“I’m not your errand boy.”
“No,” she agreed. “You’re House Virellien’s errand boy.”
Riven wanted to snarl. Instead, he looked at the Seam map again, the red pulse of danger.
“How big are we talking?”
The woman met his eyes. “Big enough that the Knife of House Virellien is worried. And he doesn’t worry for nothing.”
Thane Virellien’s reputation preceded him in any circle, and Riven knew that anything that would worryhimwas trouble.
Chapter 5
“The Knife is expecting you,” the woman continued, already moving.
Riven barely had time to shoot her a narrowed glance before she swept down the corridor like she owned it. Efficient, unreadable, and clearly not interested in giving him a moment to think.
He followed, boots echoing behind her sharp strides. “Is this how things work in House Virellien? Everyone rushing around at breakneck speed like they’re so fucking important?”
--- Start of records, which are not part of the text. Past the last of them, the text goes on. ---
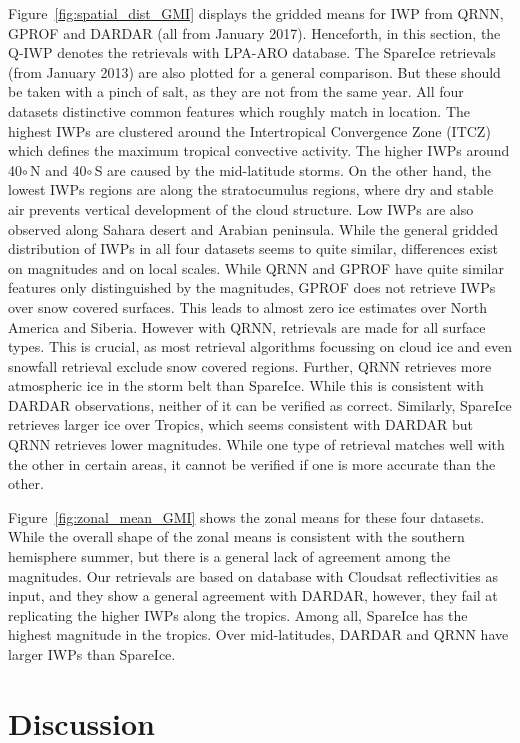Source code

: \documentclass[amt, manuscript]{copernicus}
\begin{document}
Figure~\ref{fig:spatial_dist_GMI} displays the gridded means for IWP from QRNN, GPROF and DARDAR (all from January 2017). Henceforth, in this section, the Q-IWP denotes the retrievals with LPA-ARO database. The SpareIce retrievals (from January 2013) are also plotted for a general comparison. But these should be taken with a pinch of salt, as they are not from the same year. All four datasets distinctive common features which roughly match in location. The highest IWPs are clustered around the Intertropical  Convergence Zone (ITCZ) which defines the maximum tropical convective activity. The higher IWPs around 40$\circ$\,N and 40$\circ$\,S are caused by the mid-latitude storms. On the other hand, the lowest IWPs regions are along the stratocumulus regions, where dry and stable air prevents vertical development of the cloud structure. Low IWPs are also observed along Sahara desert and Arabian peninsula. While the general gridded distribution of IWPs in all four datasets seems to quite similar, differences exist on magnitudes and on local scales. While QRNN and GPROF have quite similar features only distinguished by the magnitudes, GPROF does not retrieve IWPs over snow covered surfaces. This leads to almost zero ice estimates over North America and Siberia. However with QRNN, retrievals are made for all surface types. This is crucial, as most retrieval algorithms focussing on cloud ice and even snowfall retrieval \citep{rysman:slalom:18} exclude snow covered regions. Further, QRNN retrieves more atmospheric ice in the storm belt than SpareIce. While this is consistent with DARDAR observations, neither of it can be verified as correct. Similarly, SpareIce retrieves larger ice over Tropics, which seems consistent with DARDAR but QRNN retrieves lower magnitudes. While one type of retrieval matches well with the other in certain areas, it cannot be verified if one is more accurate than the other.  


Figure~\ref{fig:zonal_mean_GMI} shows the zonal means for these four datasets. While the overall shape of the zonal means is consistent with the southern hemisphere summer, but there is a general lack of agreement among the magnitudes. Our retrievals are based on database with Cloudsat reflectivities as input, and they show a general agreement with DARDAR, however, they fail at replicating the higher IWPs along the tropics. Among all, SpareIce has the highest magnitude in the tropics. Over mid-latitudes, DARDAR and QRNN have larger IWPs than SpareIce.   


\section{Discussion}
\end{document}
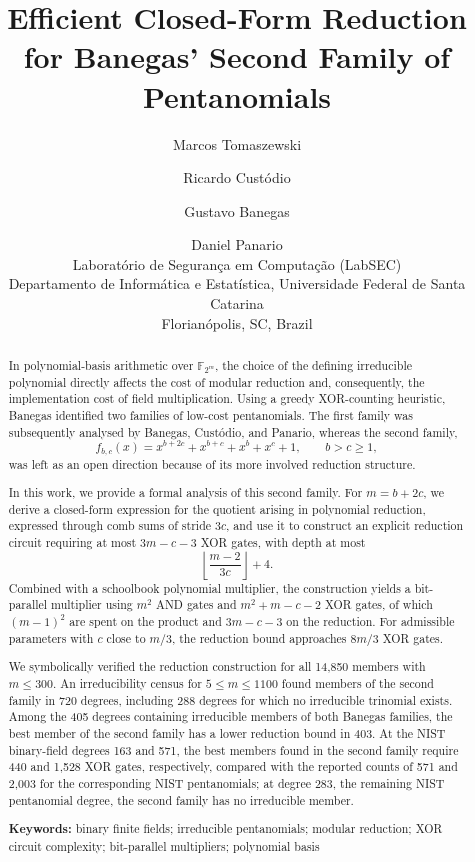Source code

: \documentclass[11pt,a4paper]{article}
\title{\textbf{Efficient Closed-Form Reduction for Banegas’ Second Family of Pentanomials}}
\author{Marcos Tomaszewski \and Ricardo Custódio \and Gustavo Banegas \and Daniel Panario \\[4pt]
\small Laboratório de Segurança em Computação (LabSEC)\\
\small Departamento de Informática e Estatística, Universidade Federal de Santa Catarina\\
\small Florianópolis, SC, Brazil}
\date{}
\theoremstyle{plain}
\theoremstyle{definition}
\begin{document}
\maketitle

\begin{abstract}

In polynomial-basis arithmetic over \(\mathbb{F}_{2^m}\), the choice of the defining irreducible polynomial directly affects the cost of modular reduction and, consequently, the implementation cost of field multiplication. Using a greedy XOR-counting heuristic, Banegas identified two families of low-cost pentanomials. The first family was subsequently analysed by Banegas, Custódio, and Panario, whereas the second family,
\[
f_{b,c}(x)=x^{b+2c}+x^{b+c}+x^b+x^c+1,
\qquad b>c\ge1,
\]
was left as an open direction because of its more involved reduction structure.

In this work, we provide a formal analysis of this second family. For \(m=b+2c\), we derive a closed-form expression for the quotient arising in polynomial reduction, expressed through comb sums of stride \(3c\), and use it to construct an explicit reduction circuit requiring at most \(3m-c-3\) XOR gates, with depth at most
\[
\left\lfloor\frac{m-2}{3c}\right\rfloor+4.
\]
Combined with a schoolbook polynomial multiplier, the construction yields a bit-parallel multiplier using \(m^2\) AND gates and \(m^2+m-c-2\) XOR gates, of which \((m-1)^2\) are spent on the product and \(3m-c-3\) on the reduction. For admissible parameters with \(c\) close to \(m/3\), the reduction bound approaches \(8m/3\) XOR gates.

We symbolically verified the reduction construction for all 14,850 members with \(m\le300\). An irreducibility census for \(5\le m\le1100\) found members of the second family in 720 degrees, including 288 degrees for which no irreducible trinomial exists. Among the 405 degrees containing irreducible members of both Banegas families, the best member of the second family has a lower reduction bound in 403. At the NIST binary-field degrees 163 and 571, the best members found in the second family require 440 and 1,528 XOR gates, respectively, compared with the reported counts of 571 and 2,003 for the corresponding NIST pentanomials; at
degree 283, the remaining NIST pentanomial degree, the second family has no irreducible member.

\medskip\noindent\textbf{Keywords:} binary finite fields; irreducible pentanomials; modular reduction; XOR circuit complexity; bit-parallel multipliers; polynomial basis
\end{abstract}
\end{document}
She didn’t respond. Just turned down another corridor, this one quieter, the walls darker, hung with long silken banners stitched in silver. House Virellien’s crest glimmered faintly with every flicker of light.
She stopped in front of a black door and opened it without knocking. “Go in. Speak clearly. Don’t waste his time.”
Then she was gone, and Riven was alone in the doorway.
He stepped inside.
The room was spare and sleek—dark wood, leather, and glass. No unnecessary ornament, just a single long window overlooking the water and a low table with a folder resting dead center. Thane stood with his back to the door, hands clasped behind him, silhouetted in citylight.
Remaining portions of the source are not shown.